For The Mentor, the etiology of hacker pathology has its foundation in the sustained and reliable failure of educators to satisfy their mandates: in the course of his essay, The Mentor provides a scathing catalog of negligent pedagogy.

By the 100th word, we know The Mentor: he’s the student whose achievements consistently fail to reflect his abilities — the underachiever who knows every word of the volley in teachers’ conferences with parents.: “I’m smarter than most of the other kids, this crap they teach us bores me…Damn underachiver. They’re all alike.” He recounts learning how to reduce fractions for the fifteenth time, clearly understands, but must account: “No Ms. Smith, I didn’t show my work. I did it in my head….Damn kid. Probably copied it. They’re all alike.”

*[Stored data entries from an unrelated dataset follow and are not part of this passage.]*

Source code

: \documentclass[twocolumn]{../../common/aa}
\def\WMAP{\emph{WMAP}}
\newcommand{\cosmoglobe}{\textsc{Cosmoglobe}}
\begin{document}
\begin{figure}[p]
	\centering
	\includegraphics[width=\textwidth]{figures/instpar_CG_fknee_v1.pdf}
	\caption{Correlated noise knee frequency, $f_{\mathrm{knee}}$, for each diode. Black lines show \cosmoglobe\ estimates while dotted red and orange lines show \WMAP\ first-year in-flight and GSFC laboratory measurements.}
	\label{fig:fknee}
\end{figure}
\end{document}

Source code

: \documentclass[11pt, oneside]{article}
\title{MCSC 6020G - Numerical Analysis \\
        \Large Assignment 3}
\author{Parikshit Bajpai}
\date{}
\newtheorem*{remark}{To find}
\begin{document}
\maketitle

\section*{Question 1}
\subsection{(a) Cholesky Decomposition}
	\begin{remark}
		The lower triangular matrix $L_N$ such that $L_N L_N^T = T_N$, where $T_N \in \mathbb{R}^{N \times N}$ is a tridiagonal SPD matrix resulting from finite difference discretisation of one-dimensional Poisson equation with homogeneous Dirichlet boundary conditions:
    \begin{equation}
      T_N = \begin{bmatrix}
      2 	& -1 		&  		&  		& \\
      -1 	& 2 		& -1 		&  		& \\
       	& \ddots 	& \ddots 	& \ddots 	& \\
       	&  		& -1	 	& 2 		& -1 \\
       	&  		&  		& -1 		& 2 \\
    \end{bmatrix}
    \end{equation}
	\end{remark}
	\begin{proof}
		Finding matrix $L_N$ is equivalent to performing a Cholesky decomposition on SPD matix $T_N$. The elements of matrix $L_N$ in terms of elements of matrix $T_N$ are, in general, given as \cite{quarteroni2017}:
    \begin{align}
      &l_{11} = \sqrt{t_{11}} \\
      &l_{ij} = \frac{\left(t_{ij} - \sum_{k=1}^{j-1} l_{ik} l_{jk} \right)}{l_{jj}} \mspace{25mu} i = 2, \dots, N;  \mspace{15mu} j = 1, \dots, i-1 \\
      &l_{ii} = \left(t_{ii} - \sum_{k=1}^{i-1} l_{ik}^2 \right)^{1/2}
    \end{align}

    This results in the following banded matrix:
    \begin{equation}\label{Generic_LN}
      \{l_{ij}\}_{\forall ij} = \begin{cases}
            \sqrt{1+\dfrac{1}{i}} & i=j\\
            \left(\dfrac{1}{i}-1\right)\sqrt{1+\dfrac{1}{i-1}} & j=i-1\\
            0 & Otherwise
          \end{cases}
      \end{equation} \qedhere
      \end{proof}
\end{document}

Throughout, this refrain reminds us of the inherent inhumanity of the scene.

You bet we’re all alike…we’ve been spoon-fed baby food at school when we hungered for steak…the bits of meat that you did let slip through were pre-chewed and tasteless. We’ve been dominated by sadists, or ignored by the apathetic. The few that had something to teach found us willing pupils, but those few are like drops of water in the desert.

Whether it’s a farce or a tragedy, the pedagogical scene has already precipitated the ascension of a hacker class, expatriated from the “desert” of the real and presiding, peer-to-peer, over virtual telecommunication landscapes, as unified in purpose as they had been indivisible by pedagogues. “I know everyone here…even if I never met them, never talked to them, may never hear from them again…I know you all…Damn kid. Tying up the phone line again. They’re all alike…”

In the twenty-five years since The Mentor declared “this is our world now,” how far have we come in the earnest rhetoric of reform, twenty-five years during which we recognized multiple intelligences, drilled in preparation for differentiated instruction, and internalized a just demand that every student have an equitable opportunity for academic success? What affect has the transformation of secondary education, compelled by the competing rhetorics of standards-based reform and social justice, had on the silent dispossession of students like The Mentor?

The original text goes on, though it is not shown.